● INPUT:
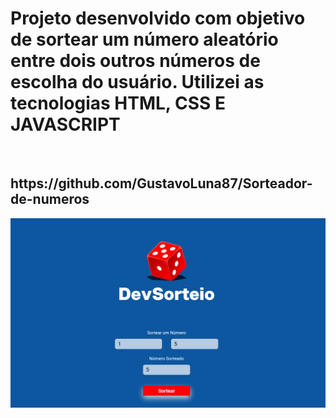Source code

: <h1>Projeto desenvolvido com objetivo de sortear um número aleatório entre dois outros números de escolha do usuário. Utilizei as tecnologias HTML, CSS E JAVASCRIPT</h1>
<br>
<h2>https://github.com/GustavoLuna87/Sorteador-de-numeros</h2>

<img src="https://github.com/GustavoLuna87/Sorteador-de-numeros/blob/main/assets/Projeto-finalizado.png?raw=true">
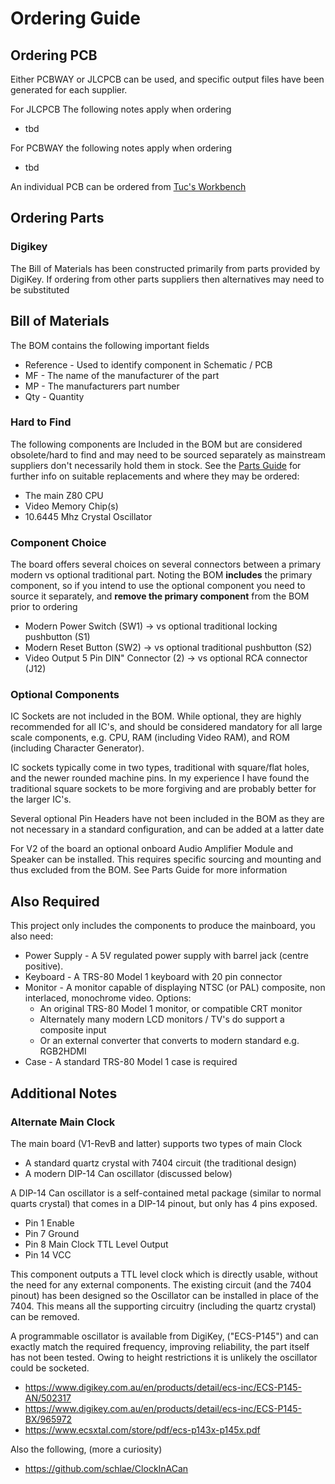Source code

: 
# Ordering Guide

## Ordering PCB 

Either PCBWAY or JLCPCB can be used, and specific output files have been generated for each supplier.

For JLCPCB The following notes apply when ordering
* tbd

For PCBWAY the following notes apply when ordering
* tbd

An individual PCB can be ordered from [Tuc's Workbench](https://shop.tucs-workbench.com/products/trs-80-model-i-revision-k)

## Ordering Parts

### Digikey

The Bill of Materials has been constructed primarily from parts provided by DigiKey.
If ordering from other parts suppliers then alternatives may need to be substituted

## Bill of Materials

The BOM contains the following important fields
* Reference - Used to identify component in Schematic / PCB
* MF - The name of the manufacturer of the part
* MP - The manufacturers part number
* Qty - Quantity

### Hard to Find

The following components are Included in the BOM but are considered obsolete/hard to find and may 
need to be sourced separately as mainstream suppliers don't necessarily hold them in stock.
See the [Parts Guide](PARTS_GUIDE.md) for further info on suitable replacements and where they may be ordered:
* The main Z80 CPU
* Video Memory Chip(s)
* 10.6445 Mhz Crystal Oscillator

### Component Choice

The board offers several choices on several connectors between a primary modern 
vs optional traditional part.  Noting the BOM **includes** the primary component, 
so if you intend to use the optional component you need to source it separately, 
and **remove the primary component** from the BOM prior to ordering

* Modern Power Switch (SW1) -> vs optional traditional locking pushbutton (S1) 
* Modern Reset Button (SW2) -> vs optional traditional pushbutton (S2)
* Video Output 5 Pin DIN" Connector (2) -> vs optional RCA connector (J12)

### Optional Components

IC Sockets are not included in the BOM. While optional, they are highly recommended for all IC's, 
and should be considered mandatory for all large scale components, e.g. CPU,
RAM (including Video RAM), and ROM (including Character Generator). 

IC sockets typically come in two types, traditional with square/flat holes, and the newer rounded
machine pins. In my experience I have found the traditional square sockets to be more forgiving
and are probably better for the larger IC's.

Several optional Pin Headers have not been included in the BOM as
they are not necessary in a standard configuration, and can be added at a latter date

For V2 of the board an optional onboard Audio Amplifier Module and Speaker can be 
installed. This requires specific sourcing and mounting and thus excluded from the BOM.
See Parts Guide for more information

## Also Required

This project only includes the components to produce the mainboard, you also need:

* Power Supply - A 5V regulated power supply with barrel jack (centre positive).
* Keyboard - A TRS-80 Model 1 keyboard with 20 pin connector  
* Monitor -  A monitor capable of displaying NTSC (or PAL) composite, non interlaced, monochrome video. Options:
  * An original TRS-80 Model 1 monitor, or compatible CRT monitor
  * Alternately many modern LCD monitors / TV's do support a composite input
  * Or an external converter that converts to modern standard e.g. RGB2HDMI
* Case - A standard TRS-80 Model 1 case is required

## Additional Notes

### Alternate Main Clock

The main board (V1-RevB and latter) supports two types of main Clock
* A standard quartz crystal with 7404 circuit (the traditional design)
* A modern DIP-14 Can oscillator (discussed below)

A DIP-14 Can oscillator is a self-contained metal package (similar to normal quarts crystal) 
that comes in a DIP-14 pinout, but only has 4 pins exposed.
* Pin 1 Enable
* Pin 7 Ground
* Pin 8 Main Clock TTL Level Output
* Pin 14 VCC

This component outputs a TTL level clock which is directly usable, without the need for any 
external components. The existing circuit (and the 7404 pinout) has been designed so
the Oscillator can be installed in place of the 7404.
This means all the supporting circuitry (including the quartz crystal) can be removed.

A programmable oscillator is available from DigiKey, ("ECS-P145") and can exactly match
the required frequency, improving reliability, the part itself has not been tested.
Owing to height restrictions it is unlikely the oscillator could be socketed.

* https://www.digikey.com.au/en/products/detail/ecs-inc/ECS-P145-AN/502317
* https://www.digikey.com.au/en/products/detail/ecs-inc/ECS-P145-BX/965972
* https://www.ecsxtal.com/store/pdf/ecs-p143x-p145x.pdf

Also the following, (more a curiosity)
* https://github.com/schlae/ClockInACan
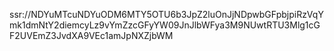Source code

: ssr://NDYuMTcuNDYuODM6MTY5OTU6b3JpZ2luOnJjNDpwbGFpbjpiRzVqYmk1dmNtY2diemcyLz9vYmZzcGFyYW09JnJlbWFya3M9NUwtRTU3Mlg1cGF2UVEmZ3JvdXA9VEc1amJpNXZjbWM
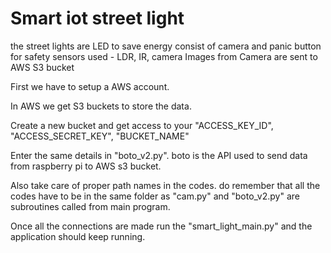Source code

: # Smart iot street light 
the street lights are LED to save energy
consist of camera and panic button for safety
sensors used - LDR, IR, camera
Images from Camera are sent to AWS S3 bucket


First we have to setup a AWS account. 

In AWS we get S3 buckets to store the data.

Create a new bucket and get access to your "ACCESS_KEY_ID", "ACCESS_SECRET_KEY", "BUCKET_NAME"

Enter the same details in "boto_v2.py". boto is the API used to send data from raspberry pi to AWS s3 bucket.

Also take care of proper path names in the codes. do remember that all the codes have to be in the same folder as "cam.py" and "boto_v2.py" are subroutines called from main program.

Once all the connections are made run the "smart_light_main.py" and the application should keep running.
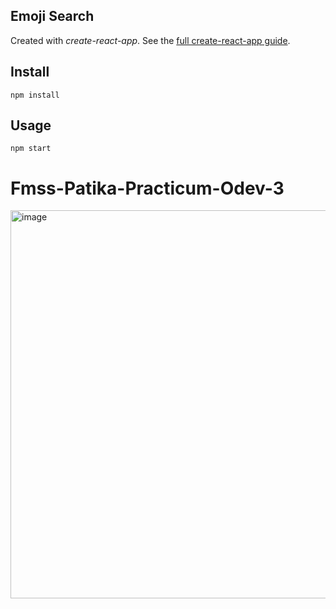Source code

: Emoji Search
---

Created with *create-react-app*. See the [full create-react-app guide](https://github.com/facebookincubator/create-react-app/blob/master/packages/react-scripts/template/README.md).



Install
---

`npm install`



Usage
---

`npm start`
# Fmss-Patika-Practicum-Odev-3
<img width="621" alt="image" src="https://user-images.githubusercontent.com/71510210/230782365-ba4e9734-42d5-461f-aff7-ba5cafa45c2c.png">
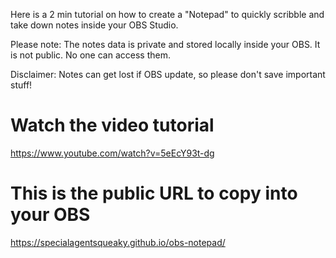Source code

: Here is a 2 min tutorial on how to create a "Notepad" to quickly scribble and take down notes inside your OBS Studio.

Please note: The notes data is private and stored locally inside your OBS. It is not public. No one can access them.

Disclaimer: Notes can get lost if OBS update, so please don't save important stuff!

# Watch the video tutorial

https://www.youtube.com/watch?v=5eEcY93t-dg

# This is the public URL to copy into your OBS

https://specialagentsqueaky.github.io/obs-notepad/
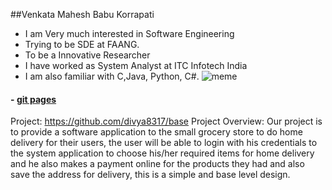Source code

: ##Venkata Mahesh Babu Korrapati
- I am Very much interested in Software Engineering 
- Trying to be SDE at FAANG.
- To be a Innovative Researcher
- I have worked as System Analyst at ITC Infotech India
- I am also familiar with C,Java, Python, C#.
![meme](https://res.cloudinary.com/practicaldev/image/fetch/s--MOKp0Jew--/c_limit%2Cf_auto%2Cfl_progressive%2Cq_auto%2Cw_880/https://www.probytes.net/wp-content/uploads/2018/01/4-1.png)
#### - [git pages](https://pages.github.com//)
Project: https://github.com/divya8317/base
Project Overview: Our project is to provide a software application to the small grocery store to do home delivery for their users, the user will be able to login with his credentials to the system application to choose his/her required items for home delivery and he also makes a payment online for the products they had and also save the address for delivery, this is a simple and base level design.
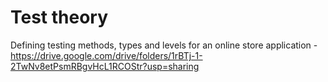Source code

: # Test theory 
Defining testing methods, types and levels for an online store application - https://drive.google.com/drive/folders/1rBTj-1-2TwNv8etPsmRBgvHcL1RCOStr?usp=sharing
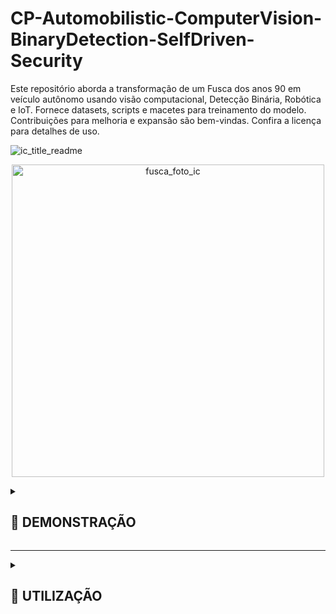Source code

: # CP-Automobilistic-ComputerVision-BinaryDetection-SelfDriven-Security
Este repositório aborda a transformação de um Fusca dos anos 90 em veículo autônomo usando visão computacional, Detecção Binária, Robótica e IoT. Fornece datasets, scripts e macetes para treinamento do modelo. Contribuições para melhoria e expansão são bem-vindas. Confira a licença para detalhes de uso.


![ic_title_readme](https://github.com/IM-NOT-AI/CP-Automobilistic-ComputerVision-BinaryDetection-SelfDriven-Security/assets/113378671/90c7e4dc-8429-4f50-b234-9c5725ffa1ba)


<p align="center">
  <img src="https://github.com/IM-NOT-AI/CP-Automobilistic-ComputerVision-BinaryDetection-SelfDriven-Security/assets/113378671/d4245819-e8e5-4710-ba9d-4fa8513d49b5" alt="fusca_foto_ic" width="500">
</p>

<details>
  <summary><h2>🚗 DEMONSTRAÇÃO</h2></summary>
    
  <p align="center">
    <img src="https://github.com/IM-NOT-AI/CP-Automobilistic-ComputerVision-BinaryDetection-SelfDriven-Security/assets/113378671/3423ca03-691a-459f-a18f-772a95c1597e" alt="output" width="500">
  </p>

  <p>
  Este projeto demonstra um sistema inovador de detecção e reconhecimento automático utilizando visão computacional e aprendizado de máquina para identificar especificamente "Murilo" entre outros indivíduos. Utilizando uma câmera acoplada a um veículo (neste caso, um modelo simbólico como um "Fusca"), o sistema é capaz de discernir entre duas classes principais: "Murilo" e "Outros".

  A lógica do sistema é relativamente direta, mas altamente eficaz: ao detectar a presença de um indivíduo, ele classifica quem está à frente. Se "Murilo" for identificado dentro de um raio de 3 metros, o sistema ativa um mecanismo de controle mecânico que desengata a embreagem do veículo. Este processo é projetado para que, ao reconhecer "Murilo" a uma distância de até 3 metros, o carro automaticamente reduza sua velocidade ou pare, garantindo uma interação segura e controlada.

  O mecanismo por trás desse processo envolve o uso de técnicas avançadas de visão computacional com OpenCV para o processamento de imagens em tempo real e TensorFlow ou TFLite para o modelo de aprendizado de máquina que faz a distinção entre as classes. O controle do veículo é gerenciado por um sistema embarcado, como o Raspberry Pi, que se comunica com os componentes mecânicos para operar a embreagem com base na entrada do modelo de detecção.
  </p>
  
</details>

---

<details>
  <summary><h2>📘 UTILIZAÇÃO</h2></summary>
  <p align="center">
    <img src="https://github.com/IM-NOT-AI/IM-NOT-AI/assets/113378671/f2e975e4-44f2-48d3-b5f6-0b7dcfb61944" alt="pipeline-root" width="500" />
  </p>
  <br>
  <details>
    <summary><h3>01 - ENTENDIMENTO DO PROBLEMA</h3></summary>
    O primeiro passo em direção ao desenvolvimento do projeto AssistenteSeguro FreioAntiColisão é o entendimento profundo do problema a ser resolvido. Este processo inicial é vital para a formulação de objetivos claros e a identificação das necessidades de dados, tecnologia e stakeholders envolvidos. A seguir, detalhamos os componentes essenciais desta fase: 
    <br><br>
    <details>
      <summary>📄 Definição do Objetivo</summary>
      O projeto, AssistenteSeguro FreioAntiColisão, é projetado para aumentar a segurança veicular desenvolvendo um sistema avançado de detecção capaz de identificar potenciais ameaças de colisão, focando especificamente em reconhecer "Murilo" e "Outros". Esta classificação binária visa acionar medidas preventivas apropriadas para evitar colisões.
    </details>
    <br>
    <details>
      <summary>📄 Relevância dos Dados</summary>
      A iniciativa depende de conjuntos de dados sintéticos e do mundo real que respeitam as leis de privacidade, incluindo o Regulamento Geral sobre a Proteção de Dados (GDPR), garantindo a relevância e a conformidade legal dos dados para o treinamento de modelos robustos de aprendizado de máquina.
    </details>
    <br>
    <details>
      <summary>📄 Identificação do Caso de Uso</summary>
      O caso de uso primário gira em torno da integração deste sistema de detecção em mecanismos de segurança veicular, fornecendo alertas em tempo real e automatizando sistemas de frenagem para prevenir colisões.
    </details>
    <br>
    <details>
      <summary>📄 Análise de ROI</summary>
      A implementação desta tecnologia poderia reduzir significativamente o risco de acidentes, diminuindo os custos de seguro e potencialmente salvando vidas. O retorno sobre o investimento se estende além das economias financeiras, englobando benefícios sociais através do aumento da segurança nas estradas.
    </details>
    <br>
    <details>
      <summary>📄 Engajamento dos Stakeholders</summary>
      Os stakeholders-chave incluem fabricantes de veículos, companhias de seguro, órgãos regulatórios e usuários finais. Suas contribuições são cruciais para refinar os objetivos do projeto e garantir que a solução atenda às diversas necessidades e esteja em conformidade com os padrões da indústria.
    </details>
    <br>
    <details>
      <summary>📄 Especificação de Requisitos</summary>
      As especificações incluem alta precisão na detecção de objetos sob várias condições ambientais, latência mínima para processamento em tempo real e compatibilidade com sistemas veiculares existentes. O modelo também deve ser leve para implantação em dispositivos de borda, como o Raspberry Pi.
    </details>
    <br>
    <details>
      <summary>📄 Avaliação de Tecnologia</summary>
      Ao avaliar as tecnologias disponíveis, o TensorFlow Lite se destaca por sua capacidade de executar modelos de deep learning em dispositivos de borda de forma eficiente. Ele oferece a eficiência computacional necessária e suporta os requisitos do projeto para processamento em tempo real.
    </details>
    <br>
    A fase de entendimento do problema estabelece, assim, uma sólida fundação para o projeto AssistenteSeguro FreioAntiColisão, direcionando as etapas subsequentes com um planejamento estratégico e metas claras, visando a maximização da segurança veicular através da inovação em detecção baseada em IA.
  </details> <!-- Fechamento da seção "01 - ENTENDIMENTO DO PROBLEMA" -->
  <br>
  <!-- Início da seção "02 - MINERAÇÃO DE DADOS" -->
  <details>
    <summary><h3>02 - MINERAÇÃO DE DADOS</h3></summary>
    O processo de mineração de dados no projeto AssistenteSeguro FreioAntiColisão é uma etapa crucial para compreender e extrair informações valiosas a partir dos dados coletados. Ao explorar profundamente os dados disponíveis, buscamos identificar padrões, relações e características que serão fundamentais para o treinamento eficaz do nosso sistema de detecção. A seguir, detalhamos os componentes essenciais desta fase:
    <br><br>
    <details>
      <summary>📄 Padrões de Reconhecimento de Objetos</summary>
      Utilizando técnicas de aprendizado de máquina, o sistema aprende padrões associados à presença de "Murilo" versus outras entidades no campo visual.
    </details>
    <br>
    <details>
      <summary>📄 Agrupamento de Imagens</summary>
      Para aumentar a eficiência do modelo, as imagens são agrupadas com base na semelhança. Esta abordagem ajuda no manuseio de grandes quantidades de dados ao agrupar imagens similares, melhorando assim o processo de aprendizagem ao focar em características distintas dentro de cada grupo.
    </details>
    <br>
    <details>
      <summary>📄 Detecção de Relacionamento Visual</summary>
      O sistema é projetado para entender e interpretar relacionamentos entre diferentes objetos dentro de uma imagem. Por exemplo, distinguir entre "Murilo" e "Outros" em vários contextos e configurações espaciais, aumentando a aplicabilidade do modelo em cenários do mundo real.
    </details>
    <br>
      A mineração de dados, portanto, é uma fase de preparação indispensável que equipa o projeto AssistenteSeguro FreioAntiColisão com o conhecimento e a capacidade de reconhecer e interpretar eficientemente as nuances visuais. Por meio desta etapa, estabelecemos uma base sólida para o treinamento do nosso modelo, garantindo que ele esteja bem-preparado para lidar com os desafios de detecção em cenários reais, reforçando assim a segurança veicular por meio da inovação tecnológica.
    <!-- Insira o conteúdo da seção "02 - ENTENDIMENTO DO PROBLEMA" aqui -->
  </details>
    <br>
  <!-- Início da seção "03 - PRÉ-PROCESSAMENTO DE DADOS" -->
  <details>
  <summary><h3>03 - PRÉ-PROCESSAMENTO DE DADOS</h3></summary>
  A fase de pré-processamento é fundamental na preparação dos dados de imagem brutos para treinamento eficaz do modelo, envolvendo diversas etapas críticas:
  <br><br>
  <details>
    <summary>📄 Redimensionamento</summary>
    As imagens são redimensionadas para dimensões uniformes para garantir consistência no tamanho dos dados de entrada para o modelo. Esta uniformidade é crucial para o processamento eficiente e aprendizado da rede neural a partir do conjunto de dados. No projeto, imagens dos diretórios "Murilo_Original_Bruto" e "Outros_Sintetico_Bruto" são redimensionadas para uma resolução padrão, facilitando o processamento e análise eficazes.
  </details>
  <br>
  <details>
    <summary>📄 Aumento</summary>
    Para melhorar a robustez do modelo contra o overfitting e aumentar sua capacidade de generalização, técnicas de aumento de dados são aplicadas. Isso inclui rotacionar, espelhar e escalar imagens para introduzir uma maior variedade de variabilidade de dados. A fase "S4_Argumentacao_Renomeamento" dentro do pipeline Murilo exemplifica isso, onde imagens são aumentadas para criar amostras adicionais de treinamento.
  </details>
  <br>
  <details>
    <summary>📄 Espelhamento</summary>
    Como parte do aumento de dados, imagens são espelhadas horizontal ou verticalmente para simular diferentes perspectivas e ângulos, aumentando a diversidade do conjunto de dados de treinamento.
  </details>
  <br>
  <details>
    <summary>📄 Deformação</summary>
    As imagens podem ser ligeiramente deformadas para simular diferentes ângulos de câmera e perspectivas, introduzindo mais variabilidade no conjunto de dados sem a necessidade de coletar novos dados.
  </details>
  <br>
  <details>
    <summary>📄 Limpeza</summary>
    O conjunto de dados é meticulosamente limpo para remover quaisquer dados irrelevantes ou enganosos que possam impactar negativamente o processo de aprendizado do modelo. Este passo envolve filtrar imagens que não contribuem para a compreensão do modelo de "Murilo" e "Outros", assegurando a qualidade e relevância do conjunto de dados.
  </details>
  <br>
  <details>
    <summary>📄 Seleção</summary>
    Um processo seletivo é utilizado para escolher as imagens mais representativas e diversas para o conjunto de treinamento, garantindo um conjunto de dados abrangente que encapsula uma ampla gama de cenários em que "Murilo" e "Outros" podem aparecer.
  </details>
  <br>
  A fase de pré-processamento é meticulosamente projetada para otimizar o conjunto de dados para a fase subsequente de treinamento, garantindo que o modelo seja exposto a dados de alta qualidade e variados que encapsulem a complexidade dos cenários do mundo real com os quais se deparará.
</details>
  <br>
<!-- Início da seção "04 - ANOTAÇÃO DE DADOS" -->
<details>
  <summary><h3>04 - ANOTAÇÃO DE DADOS</h3></summary>
  A anotação de dados é um processo crucial no projeto AssistenteSeguro FreioAntiColisão, assegurando que o modelo compreenda precisamente o contexto e conteúdo de cada imagem. Esta etapa envolve várias tarefas meticulosas:
  <br><br>
  <details>
    <summary>📄 Anotação de Texto</summary>
    Isso envolve adicionar texto descritivo às imagens, identificando e rotulando os objetos de interesse dentro delas. No contexto deste projeto, anotações de texto podem especificar a presença de "Murilo" ou "Outros" na imagem, fornecendo um rótulo claro para o modelo aprender.
  </details>
  <br>
  <details>
    <summary>📄 Caixas Delimitadoras</summary>
    Caixas retangulares são desenhadas ao redor de cada instância de "Murilo" e "Outros" nas imagens. Essas caixas delimitadoras são cruciais para ensinar ao modelo onde o objeto está localizado na imagem e qual forma ele assume, focando a atenção do modelo em áreas específicas dentro dos dados visuais.
  </details>
  <br>
  <details>
    <summary>📄 Classificação</summary>
    Cada imagem ou objeto dentro de uma imagem é classificado em categorias pré-definidas. Para este projeto, as classificações primárias são "Murilo" e "Outros". Esta classificação binária simples é fundamental para o modelo entender quais objetos são de interesse primário.
  </details>
  <br>
  A anotação de dados estabelece a base para o modelo aprender com precisão a partir dos dados visuais. Ela transforma imagens brutas em um formato estruturado que o modelo de aprendizado de máquina pode entender e aprender, garantindo que o modelo seja bem treinado para identificar "Murilo" e "Outros" com precisão na fase de implantação.
</details>
 <br>
<!-- Início da seção "05 - TREINAMENTO DO MODELO" -->
<details>
  <summary><h3>05 - TREINAMENTO DO MODELO</h3></summary>
  O treinamento do modelo é um marco decisivo no desenvolvimento do projeto AssistenteSeguro FreioAntiColisão, onde as preparações meticulosas e os insights coletados nas fases anteriores são postos em prática. Este estágio transforma dados brutos e teorias em uma ferramenta pronta para salvar vidas, através da precisão e eficiência na detecção de possíveis colisões. Detalhamos abaixo os processos essenciais que compõem esta fase crítica:
  <br><br>
  <details>
    <summary>📄 Divisão de Dados</summary>
    O processo inicia com a organização dos dados em conjuntos específicos para treino, validação e teste, assegurando uma distribuição apropriada que facilita um aprendizado eficaz e uma avaliação precisa do modelo.
  </details>
  <br>
  <details>
    <summary>📄 Seleção do Modelo</summary>
    Utiliza-se a facilidade de escolher entre modelos pré-treinados disponíveis no TensorFlow Object Detection Model Zoo, permitindo o aproveitamento de arquiteturas comprovadas e agilizando o início do treinamento.
  </details>
  <br>
  <details>
    <summary>📄 Configuração de Parâmetros de Treinamento</summary>
    Configurações essenciais como o número de passos de treinamento (num_steps) e o tamanho do lote (batch_size) são definidas, possibilitando a customização do processo de treinamento para atender às necessidades específicas do projeto.
  </details>
  <br>
  <details>
    <summary>📄 Uso de TensorBoard para Monitoramento</summary>
    A integração com o TensorBoard permite o monitoramento do progresso do treinamento em tempo real, fornecendo insights valiosos sobre o desempenho do modelo, a evolução da perda e outras métricas relevantes.
  </details>
  <br>
  <details>
    <summary>📄 Avaliação de Performance e mAP</summary>
    Ao final do treinamento, o modelo é avaliado utilizando imagens de teste para inferência, seguido pelo cálculo do mAP (mean Average Precision), oferecendo uma métrica quantitativa da precisão do modelo.
  </details>
  <br>
  <details>
    <summary>📄 Exportação para TensorFlow Lite</summary>
    O modelo treinado é então convertido para o formato TensorFlow Lite, otimizando-o para implantação eficiente em dispositivos de borda, preparando o caminho para sua utilização em aplicações reais e cenários de detecção de objetos.
  </details>
  <br>
  Ao final do treinamento do modelo, solidificamos o coração tecnológico do AssistenteSeguro FreioAntiColisão, capacitando-o a realizar sua missão crítica de identificar ameaças de colisão e ativar medidas preventivas. Este passo conclui a transição de dados e teorias em uma aplicação prática, que promete transformar o panorama da segurança veicular através do poder da detecção baseada em IA.
</details>

</details> <!-- Fechamento da seção "📘 UTILIZAÇÃO" -->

● EXERCISE: A complete answer gives every line of the records holding "nosso".

● WORKED SOLUTION:
    O processo de mineração de dados no projeto AssistenteSeguro FreioAntiColisão é uma etapa crucial para compreender e extrair informações valiosas a partir dos dados coletados. Ao explorar profundamente os dados disponíveis, buscamos identificar padrões, relações e características que serão fundamentais para o treinamento eficaz do nosso sistema de detecção. A seguir, detalhamos os componentes essenciais desta fase:
      A mineração de dados, portanto, é uma fase de preparação indispensável que equipa o projeto AssistenteSeguro FreioAntiColisão com o conhecimento e a capacidade de reconhecer e interpretar eficientemente as nuances visuais. Por meio desta etapa, estabelecemos uma base sólida para o treinamento do nosso modelo, garantindo que ele esteja bem-preparado para lidar com os desafios de detecção em cenários reais, reforçando assim a segurança veicular por meio da inovação tecnológica.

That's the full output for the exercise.